A Six Week Timeout
“You just sit in that corner and think about what you’ve done.” I am not sequestered to a chair, but rather the length of our home as six weeks of no mobility in the right shoulder really cuts into my usual activities. Dennis promises if I wear a path in the laminate flooring he will have our fellow Jim Bob come in and repair or replace it. When the left shoulder was done in April of 2013, I wore walking paths in the backyards during that recovery.
Having a timeout does allow for a re-read of your favorite auto biography – your own life. I can only imagine how six weeks allows to just scratch the surface. Lots of highs and lows to have the story at this point be on Stauffer Avenue. The past can’t be changed and tomorrow is not as yet mine. When you know you will be undergoing surgery the prayer is for many tomorrows to come. I don’t want to waste what is right here today.

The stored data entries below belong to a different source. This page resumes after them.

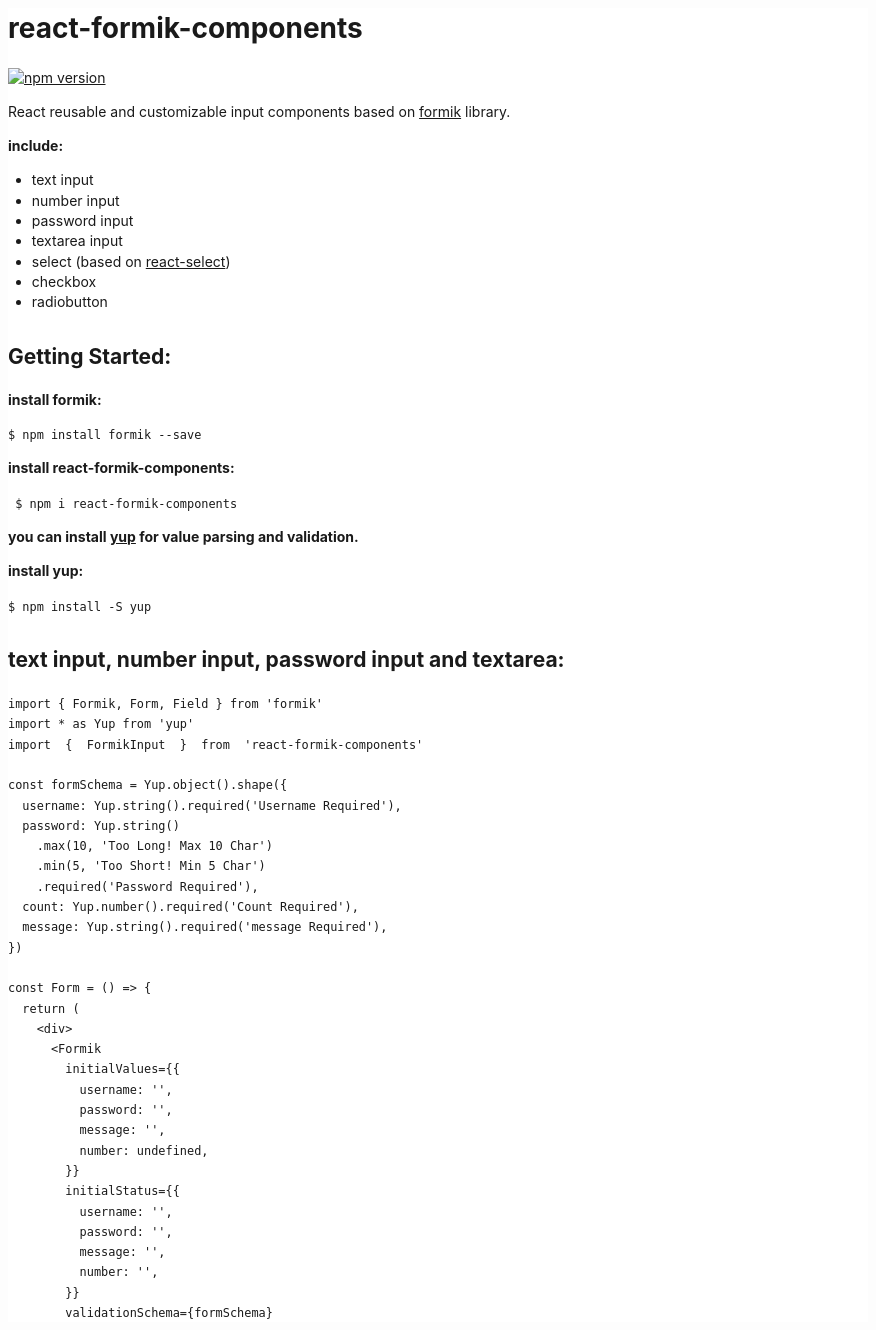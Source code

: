 # react-formik-components

[![npm version](https://badge.fury.io/js/react-formik-components.svg)](https://badge.fury.io/js/react-formik-components)

React reusable and customizable input components based on [formik](https://formik.org/docs/api/formik) library.

**include:**

- text input
- number input
- password input
- textarea input
- select (based on [react-select](https://github.com/JedWatson/react-select))
- checkbox
- radiobutton

## Getting Started:

**install formik:**

    $ npm install formik --save

**install react-formik-components:**

     $ npm i react-formik-components

**you can install [yup](https://github.com/jquense/yup) for value parsing and validation.**

**install yup:**

    $ npm install -S yup

## text input, number input, password input and textarea:

    import { Formik, Form, Field } from 'formik'
    import * as Yup from 'yup'
    import  {  FormikInput  }  from  'react-formik-components'

    const formSchema = Yup.object().shape({
      username: Yup.string().required('Username Required'),
      password: Yup.string()
        .max(10, 'Too Long! Max 10 Char')
        .min(5, 'Too Short! Min 5 Char')
        .required('Password Required'),
      count: Yup.number().required('Count Required'),
      message: Yup.string().required('message Required'),
    })

    const Form = () => {
      return (
        <div>
          <Formik
            initialValues={{
              username: '',
              password: '',
              message: '',
              number: undefined,
            }}
            initialStatus={{
              username: '',
              password: '',
              message: '',
              number: '',
            }}
            validationSchema={formSchema}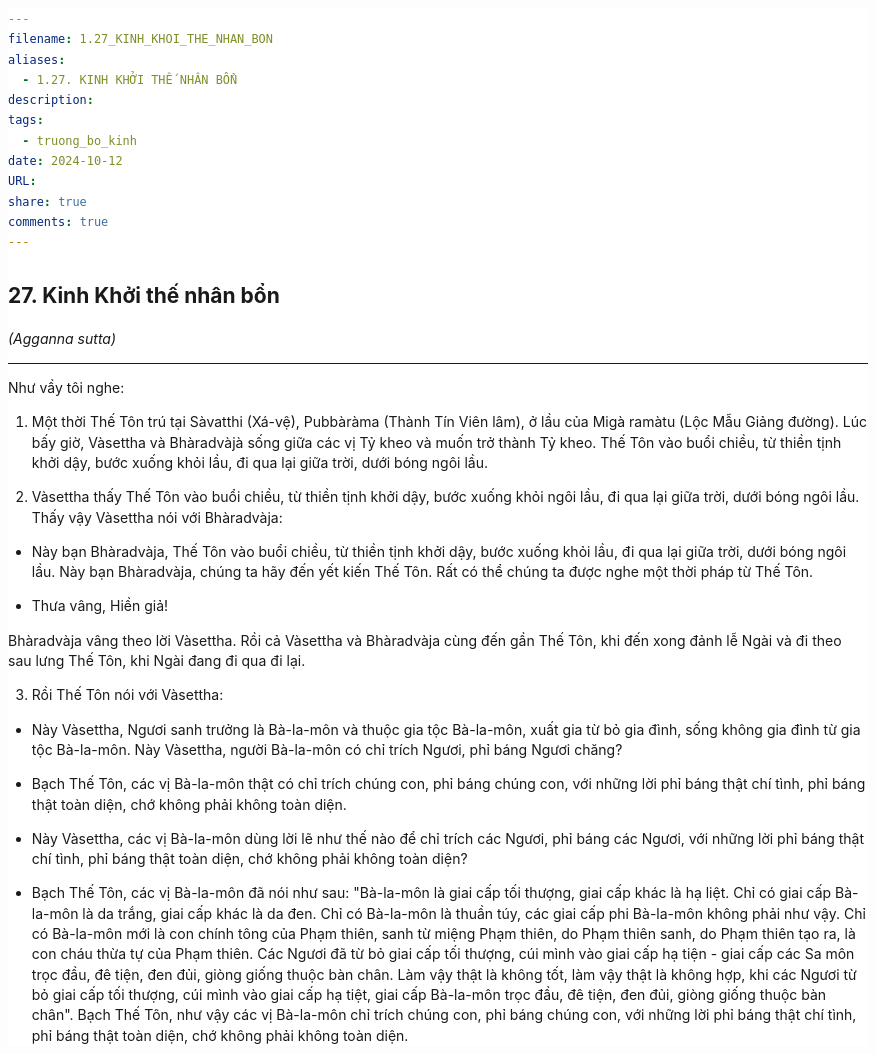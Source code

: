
 ```yaml
---
filename: 1.27_KINH_KHOI_THE_NHAN_BON
aliases:
  - 1.27. KINH KHỞI THẾ NHÂN BỔN
description: 
tags:
  - truong_bo_kinh
date: 2024-10-12
URL: 
share: true
comments: true
---
```

## 27. Kinh Khởi thế nhân bổn  
_(Agganna sutta)_

---

Như vầy tôi nghe:

1. Một thời Thế Tôn trú tại Sàvatthi (Xá-vệ), Pubbàràma (Thành Tín Viên lâm), ở lầu của Migà ramàtu (Lộc Mẫu Giảng đường). Lúc bấy giờ, Vàsettha và Bhàradvàjà sống giữa các vị Tỷ kheo và muốn trở thành Tỷ kheo. Thế Tôn vào buổi chiều, từ thiền tịnh khởi dậy, bước xuống khỏi lầu, đi qua lại giữa trời, dưới bóng ngôi lầu.

2. Vàsettha thấy Thế Tôn vào buổi chiều, từ thiền tịnh khởi dậy, bước xuống khỏi ngôi lầu, đi qua lại giữa trời, dưới bóng ngôi lầu. Thấy vậy Vàsettha nói với Bhàradvàja:

- Này bạn Bhàradvàja, Thế Tôn vào buổi chiều, từ thiền tịnh khởi dậy, bước xuống khỏi lầu, đi qua lại giữa trời, dưới bóng ngôi lầu. Này bạn Bhàradvàja, chúng ta hãy đến yết kiến Thế Tôn. Rất có thể chúng ta được nghe một thời pháp từ Thế Tôn.

- Thưa vâng, Hiền giả!

Bhàradvàja vâng theo lời Vàsettha. Rồi cả Vàsettha và Bhàradvàja cùng đến gần Thế Tôn, khi đến xong đảnh lễ Ngài và đi theo sau lưng Thế Tôn, khi Ngài đang đi qua đi lại.

3. Rồi Thế Tôn nói với Vàsettha:

- Này Vàsettha, Ngươi sanh trưởng là Bà-la-môn và thuộc gia tộc Bà-la-môn, xuất gia từ bỏ gia đình, sống không gia đình từ gia tộc Bà-la-môn. Này Vàsettha, người Bà-la-môn có chỉ trích Ngươi, phỉ báng Ngươi chăng?

- Bạch Thế Tôn, các vị Bà-la-môn thật có chỉ trích chúng con, phỉ báng chúng con, với những lời phỉ báng thật chí tình, phỉ báng thật toàn diện, chớ không phải không toàn diện.

- Này Vàsettha, các vị Bà-la-môn dùng lời lẽ như thế nào để chỉ trích các Ngươi, phỉ báng các Ngươi, với những lời phỉ báng thật chí tình, phỉ báng thật toàn diện, chớ không phải không toàn diện?

- Bạch Thế Tôn, các vị Bà-la-môn đã nói như sau: "Bà-la-môn là giai cấp tối thượng, giai cấp khác là hạ liệt. Chỉ có giai cấp Bà-la-môn là da trắng, giai cấp khác là da đen. Chỉ có Bà-la-môn là thuần túy, các giai cấp phi Bà-la-môn không phải như vậy. Chỉ có Bà-la-môn mới là con chính tông của Phạm thiên, sanh từ miệng Phạm thiên, do Phạm thiên sanh, do Phạm thiên tạo ra, là con cháu thừa tự của Phạm thiên. Các Ngươi đã từ bỏ giai cấp tối thượng, cúi mình vào giai cấp hạ tiện - giai cấp các Sa môn trọc đầu, đê tiện, đen đủi, giòng giống thuộc bàn chân. Làm vậy thật là không tốt, làm vậy thật là không hợp, khi các Ngươi từ bỏ giai cấp tối thượng, cúi mình vào giai cấp hạ tiệt, giai cấp Bà-la-môn trọc đầu, đê tiện, đen đủi, giòng giống thuộc bàn chân". Bạch Thế Tôn, như vậy các vị Bà-la-môn chỉ trích chúng con, phỉ báng chúng con, với những lời phỉ báng thật chí tình, phỉ báng thật toàn diện, chớ không phải không toàn diện.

Thinking on instances in my life that have caused a break in relationships over time, it would represent less than a single heartbeat in the scheme of my life. Significant, but not altering, all the heartbeats to come, nor significant enough to scare my healthy heart or the heart of others. That’s just not how God has wired our hearts. If that may be the case in some instances, sight has been lost of “His will, not mine.” I will continue to save the best and leave the rest and feel so blessed that I have that God-given ability. Old baggage is the last thing my new shoulders need to contend with. Hubby Dennis also advocates that for good health.
I’m only on the second week of my timeout stint. Cleaning out the dust bunnies of my mind will prove interesting but in the mean time I have a loaded Swiffer and I may do a little two step as I travel the length of the home with the left arm.